Pictures paired with source code:
=====

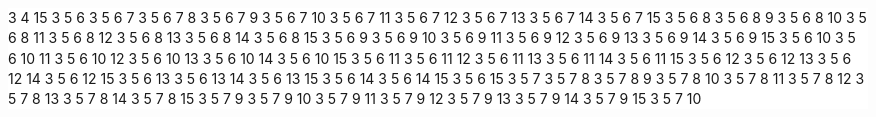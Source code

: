 3 4 15
3 5 6
3 5 6 7
3 5 6 7 8
3 5 6 7 9
3 5 6 7 10
3 5 6 7 11
3 5 6 7 12
3 5 6 7 13
3 5 6 7 14
3 5 6 7 15
3 5 6 8
3 5 6 8 9
3 5 6 8 10
3 5 6 8 11
3 5 6 8 12
3 5 6 8 13
3 5 6 8 14
3 5 6 8 15
3 5 6 9
3 5 6 9 10
3 5 6 9 11
3 5 6 9 12
3 5 6 9 13
3 5 6 9 14
3 5 6 9 15
3 5 6 10
3 5 6 10 11
3 5 6 10 12
3 5 6 10 13
3 5 6 10 14
3 5 6 10 15
3 5 6 11
3 5 6 11 12
3 5 6 11 13
3 5 6 11 14
3 5 6 11 15
3 5 6 12
3 5 6 12 13
3 5 6 12 14
3 5 6 12 15
3 5 6 13
3 5 6 13 14
3 5 6 13 15
3 5 6 14
3 5 6 14 15
3 5 6 15
3 5 7
3 5 7 8
3 5 7 8 9
3 5 7 8 10
3 5 7 8 11
3 5 7 8 12
3 5 7 8 13
3 5 7 8 14
3 5 7 8 15
3 5 7 9
3 5 7 9 10
3 5 7 9 11
3 5 7 9 12
3 5 7 9 13
3 5 7 9 14
3 5 7 9 15
3 5 7 10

=====

* **WHAT YOU WILL DO**: Starting from the line that contains "3 5 6 13 15", give again every line to the last line of the data, exactly. Include nothing else.

* **RESULT**:
3 5 6 13 15
3 5 6 14
3 5 6 14 15
3 5 6 15
3 5 7
3 5 7 8
3 5 7 8 9
3 5 7 8 10
3 5 7 8 11
3 5 7 8 12
3 5 7 8 13
3 5 7 8 14
3 5 7 8 15
3 5 7 9
3 5 7 9 10
3 5 7 9 11
3 5 7 9 12
3 5 7 9 13
3 5 7 9 14
3 5 7 9 15
3 5 7 10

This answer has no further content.